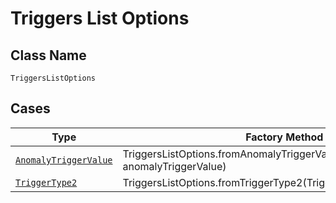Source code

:
# Triggers List Options

## Class Name

`TriggersListOptions`

## Cases

| Type | Factory Method |
|  --- | --- |
| [`AnomalyTriggerValue`](../../../doc/models/anomaly-trigger-value.md) | TriggersListOptions.fromAnomalyTriggerValue(AnomalyTriggerValue anomalyTriggerValue) |
| [`TriggerType2`](../../../doc/models/trigger-type-2.md) | TriggersListOptions.fromTriggerType2(TriggerType2 triggerType2) |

* _Work to complete_
Without the pictures, copy out all the records above exactly.

* _The completed task_
Source code

:
# Triggers List Options

## Class Name

`TriggersListOptions`

## Cases

| Type | Factory Method |
|  --- | --- |
| [`AnomalyTriggerValue`](../../../doc/models/anomaly-trigger-value.md) | TriggersListOptions.fromAnomalyTriggerValue(AnomalyTriggerValue anomalyTriggerValue) |
| [`TriggerType2`](../../../doc/models/trigger-type-2.md) | TriggersListOptions.fromTriggerType2(TriggerType2 triggerType2) |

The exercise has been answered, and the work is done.